Our previous study in rice showed that there was no significant parent-of-origin effect for the action of parental alleles in hybrids [8]. In the current study, we also examined whether this conclusion is true or not in maize hybrids. Of 354 and 249 genes with biased expression in shoots and roots of B73 ´ Mo17 and Mo17 ´ B73, respectively, 333 (94.1%) and 222 (89.2%) exhibited the same direction of biased expression in shoots and roots of both hybrids, respectively. Further quantitative analysis showed that in both shoots and roots, there is a strong positive correlation of differential allelic expression between reciprocal hybrids (Figure 6b). These data suggest that, similar to rice, there is no obvious parent-of-origin effect in shoots and roots of maize hybrids that is responsible for the allelic bias.

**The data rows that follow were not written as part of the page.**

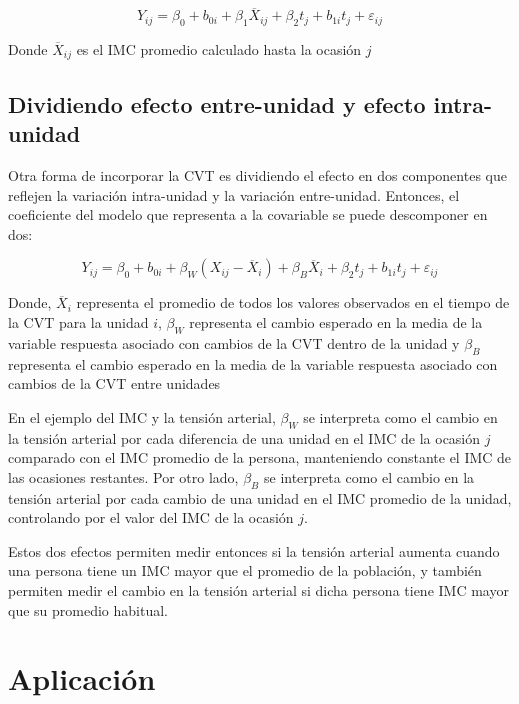 \documentclass[spanish]{article}
\numberwithin{figure}{subsection}
\numberwithin{equation}{subsection}
\numberwithin{table}{subsection}
\begin{document}
\[ Y_{ij} = \beta_0 + b_{0i} + \beta_1 \overline{X}_{ij} + \beta_2 t_j + b_{1i} t_j + \varepsilon_{ij} \]

Donde $\overline{X}_{ij}$ es el IMC promedio calculado hasta la ocasión $j$

\subsection{Dividiendo efecto entre-unidad y efecto intra-unidad}
\label{Dividiendo efecto entre-unidad y efecto intra-unidad}

Otra forma de incorporar la CVT es dividiendo el efecto en dos componentes que
reflejen la variación intra-unidad y la variación entre-unidad. Entonces, el
coeficiente del modelo que representa a la covariable se puede descomponer en
dos:

\[ 
	Y_{ij} = \beta_0 + b_{0i} + \beta_W (X_{ij} - \overline{X}_i) + \beta_B
	\overline{X}_i + \beta_2 t_j + b_{1i} t_j + \varepsilon_{ij}
\]

Donde, $\overline{X}_i$ representa el promedio de todos los valores observados
en el tiempo de la CVT para la unidad $i$, $\beta_W$ representa el cambio
esperado en la media de la variable respuesta asociado con cambios de la CVT
dentro de la unidad y $\beta_B$ representa el cambio esperado en la media de
la variable respuesta asociado con cambios de la CVT entre unidades

En el ejemplo del IMC y la tensión arterial, $\beta_W$ se interpreta como el
cambio en la tensión arterial por cada diferencia de una unidad en el IMC de la
ocasión $j$ comparado con el IMC promedio de la persona, manteniendo constante
el IMC de las ocasiones restantes. Por otro lado, $\beta_B$ se interpreta como
el cambio en la tensión arterial por cada cambio de una unidad en el IMC
promedio de la unidad, controlando por el valor del IMC de la ocasión $j$.

Estos dos efectos permiten medir entonces si la tensión arterial aumenta cuando
una persona tiene un IMC mayor que el promedio de la población, y también
permiten medir el cambio en la tensión arterial si dicha persona tiene IMC mayor
que su promedio habitual.

\newpage

\section{Aplicación}
\end{document}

To investigate whether there are organ-specific effects of allelic expression in maize hybrids, we identified genes showing biased expression in both shoots and roots of hybrids, and compared the direction of biased expression between organs. We found that, of 170 genes with biased expression in both shoots and roots of B73 ´ Mo17, 146 (85.9%) exhibited the same direction of biased expression in both organs of hybrids. Similarly, of 284 genes with biased expression in both organs of Mo17 ´ B73, 261 (91.9%) exhibited the same direction of biased expression. Further quantitative analysis identified a high positive correlation of differential allelic expression between shoots and roots of hybrids (Figure 6c; see Additional file 2, Figure S8), suggesting that the regulatory mechanisms of allelic bias in these organs may be the same.

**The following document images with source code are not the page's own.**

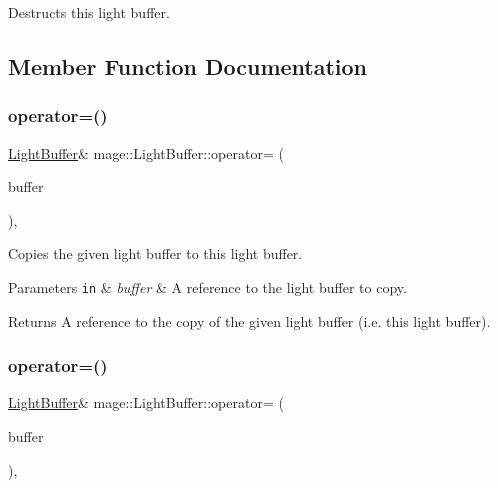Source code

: Destructs this light buffer. 

\subsection{Member Function Documentation}
\hypertarget{structmage_1_1_light_buffer_ad89633dcca7fc573a3890f79d840ca7f}{}\label{structmage_1_1_light_buffer_ad89633dcca7fc573a3890f79d840ca7f} 
\subsubsection{\texorpdfstring{operator=()}{operator=()}\hspace{0.1cm}{\footnotesize\ttfamily [1/2]}}
{\footnotesize\ttfamily \hyperlink{structmage_1_1_light_buffer}{Light\+Buffer}\& mage\+::\+Light\+Buffer\+::operator= (\begin{DoxyParamCaption}\item[{const \hyperlink{structmage_1_1_light_buffer}{Light\+Buffer} \&}]{buffer }\end{DoxyParamCaption})\hspace{0.3cm}{\ttfamily [default]}, {\ttfamily [noexcept]}}

Copies the given light buffer to this light buffer.


\begin{DoxyParams}[1]{Parameters}
\mbox{\tt in}  & {\em buffer} & A reference to the light buffer to copy. \\
\hline
\end{DoxyParams}
\begin{DoxyReturn}{Returns}
A reference to the copy of the given light buffer (i.\+e. this light buffer). 
\end{DoxyReturn}
\hypertarget{structmage_1_1_light_buffer_ab6b941170192e5ced1885b862cfcc678}{}\label{structmage_1_1_light_buffer_ab6b941170192e5ced1885b862cfcc678} 
\subsubsection{\texorpdfstring{operator=()}{operator=()}\hspace{0.1cm}{\footnotesize\ttfamily [2/2]}}
{\footnotesize\ttfamily \hyperlink{structmage_1_1_light_buffer}{Light\+Buffer}\& mage\+::\+Light\+Buffer\+::operator= (\begin{DoxyParamCaption}\item[{\hyperlink{structmage_1_1_light_buffer}{Light\+Buffer} \&\&}]{buffer }\end{DoxyParamCaption})\hspace{0.3cm}{\ttfamily [default]}, {\ttfamily [noexcept]}}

Small interfering RNAs of 22 and 24 nucleotides in length are derived from distinct transposable elements and are differentially accumulated between hybrids and parents

We also examined sRNA transcriptomes in maize hybrids and their parental lines using sRNA-seq. After removing the adapter sequences and sequencing reads associated with rRNAs, tRNAs, and small nuclear and nucleolar RNAs, sRNA-seq reads were aligned to the reference genome of the maize inbred line B73 (ZmB73_RefGen_v2) [31]. We obtained only a small number of mapped reads from two sRNA-seq libraries (derived from shoots of Mo17 ´ B73 and roots of B73 ´ Mo17), therefore these two libraries were excluded from further analyses.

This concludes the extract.